A Rapid Mobile AED Response System During Road Races

Editor's Note: This Expert Analysis provides commentary on Kinoshi T, Tanaka S, Sagisaka R, et al. Mobile automated external defibrillator response system during road races. N Engl J Med 2018;379:488-9.

Study question: To evaluate the effectiveness of implementation of a rapid mobile cardiopulmonary resuscitation (CPR) and automated external defibrillator (AED) system to support runners who suffer a cardiac arrest during road races.1

Methods: A prospective 12-year interventional cohort study evaluated the effectiveness of implementation of a rapid mobile AED system to provide cardiopulmonary resuscitation (CPR) for runners who suffered a cardiac arrest in road races in Japan between 2005 and 2017. The system consisted of mobile teams including pairs of paramedics on bicycles and pairs of paramedic trainees on-foot teams (carrying AEDs and emergency medical kits). The system also included medical communication dispatchers, staff at a first-aid station, and physician volunteers who run the race and were available by a GPS-enabled telephone to assist if needed. Team members were positioned along the course so that they could reach a victim rapidly and initiate CPR within 1 minute of collapse and apply an AED within 3 minutes of collapse. Team members also performed field triage and acute care for significant trauma, shock and heath stroke. The study analyzed resuscitation records and medical records for patients who suffered cardiac arrest during the implementation period for this system.

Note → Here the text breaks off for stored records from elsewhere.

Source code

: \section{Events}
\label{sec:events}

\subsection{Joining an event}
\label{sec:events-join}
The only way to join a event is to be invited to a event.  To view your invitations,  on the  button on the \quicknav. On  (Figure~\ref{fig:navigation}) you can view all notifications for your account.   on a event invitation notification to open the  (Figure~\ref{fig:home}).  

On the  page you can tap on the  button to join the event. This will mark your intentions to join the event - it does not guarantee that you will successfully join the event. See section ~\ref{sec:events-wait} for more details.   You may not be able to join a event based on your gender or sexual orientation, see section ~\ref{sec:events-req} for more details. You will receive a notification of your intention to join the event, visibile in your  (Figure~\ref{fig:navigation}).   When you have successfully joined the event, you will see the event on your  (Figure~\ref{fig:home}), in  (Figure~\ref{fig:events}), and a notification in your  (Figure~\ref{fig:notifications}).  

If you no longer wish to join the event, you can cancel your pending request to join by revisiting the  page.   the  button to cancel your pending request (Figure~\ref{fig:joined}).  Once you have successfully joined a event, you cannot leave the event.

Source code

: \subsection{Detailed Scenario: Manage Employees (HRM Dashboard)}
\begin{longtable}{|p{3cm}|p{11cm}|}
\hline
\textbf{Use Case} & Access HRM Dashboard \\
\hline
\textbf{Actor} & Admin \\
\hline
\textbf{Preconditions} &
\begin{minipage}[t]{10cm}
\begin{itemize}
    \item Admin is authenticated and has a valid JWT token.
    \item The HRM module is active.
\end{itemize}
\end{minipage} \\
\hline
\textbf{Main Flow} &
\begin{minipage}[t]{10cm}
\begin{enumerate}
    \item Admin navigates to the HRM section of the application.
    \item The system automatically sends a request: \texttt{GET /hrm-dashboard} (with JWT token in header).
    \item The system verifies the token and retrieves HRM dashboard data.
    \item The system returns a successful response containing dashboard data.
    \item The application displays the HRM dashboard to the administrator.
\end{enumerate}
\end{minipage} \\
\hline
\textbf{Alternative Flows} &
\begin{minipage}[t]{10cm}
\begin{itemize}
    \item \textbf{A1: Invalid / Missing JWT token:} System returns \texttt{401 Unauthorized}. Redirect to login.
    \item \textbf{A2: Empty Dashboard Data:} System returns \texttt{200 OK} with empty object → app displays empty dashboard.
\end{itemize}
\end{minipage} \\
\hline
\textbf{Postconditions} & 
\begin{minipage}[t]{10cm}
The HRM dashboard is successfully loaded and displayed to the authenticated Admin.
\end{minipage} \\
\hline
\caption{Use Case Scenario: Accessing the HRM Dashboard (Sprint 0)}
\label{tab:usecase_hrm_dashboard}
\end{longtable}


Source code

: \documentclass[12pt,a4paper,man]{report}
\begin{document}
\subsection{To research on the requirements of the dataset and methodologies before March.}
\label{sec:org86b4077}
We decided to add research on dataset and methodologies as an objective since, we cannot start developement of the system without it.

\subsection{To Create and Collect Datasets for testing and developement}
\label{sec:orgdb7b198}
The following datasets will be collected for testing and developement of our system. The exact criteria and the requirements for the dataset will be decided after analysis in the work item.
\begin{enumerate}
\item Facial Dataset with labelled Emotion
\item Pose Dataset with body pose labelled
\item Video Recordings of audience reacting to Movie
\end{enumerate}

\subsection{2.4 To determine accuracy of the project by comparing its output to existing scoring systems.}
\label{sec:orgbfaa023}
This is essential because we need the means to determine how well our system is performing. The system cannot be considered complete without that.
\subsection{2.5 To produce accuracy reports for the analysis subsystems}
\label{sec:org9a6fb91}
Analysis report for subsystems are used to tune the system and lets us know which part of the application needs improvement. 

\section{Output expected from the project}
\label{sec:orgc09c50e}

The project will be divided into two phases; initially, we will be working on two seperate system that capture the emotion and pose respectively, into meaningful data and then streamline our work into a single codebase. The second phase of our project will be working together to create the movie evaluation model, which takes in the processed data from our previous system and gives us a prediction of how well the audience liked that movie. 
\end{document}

Results: A total of 1,965,265 runners participated in a total of 251 road races (10 to 42.2 km – 6.2 to 26.2 miles) between Jan 1, 2005 and March 7, 2017. The system supported 30 runners with cardiac arrest. There was one cardiac arrest per 65,509 runners (1.53 per 100, 000 runners). 21 of the cardiac arrests (70%) occurred in the last quarter of the race or near the finish line. Two runners had unwitnessed cardiac arrest. One runner had a pulseless electrical activity arrest and the other had an asystolic arrest. Neither of these two runners were successfully resuscitated. In the 28 runners with witnessed cardiac arrest, the median interval between collapse and the initiation of CPR was 0.8 minutes (interquartile range, 0.5 to 1.0) in the median interval between collapse in the delivery of the first AED shock was 2.2 minutes (interquartile range 1.6 to 4.4). The median interval between collapse and the return of spontaneous circulation was 5.5 minutes (interquartile range, 3.2 to 7.0); all of these runners had return of spontaneous circulation in the field, and all had favorable neurologic outcome (cerebral performance category of 1 or 2) at one month and one year. 19 cardiac arrests (63%) occurred in 30 (18.6 mile) to 42.2 km (26.2 mile) races, 7 cases (23%) in 21.1 km (half marathon) races, and four cases (13%) in 10 Km (6.2 mile) or less races. Regardless of the length of the race, 70% of the sudden cardiac arrest occurred within the last quarter of the course distance or near the finish line.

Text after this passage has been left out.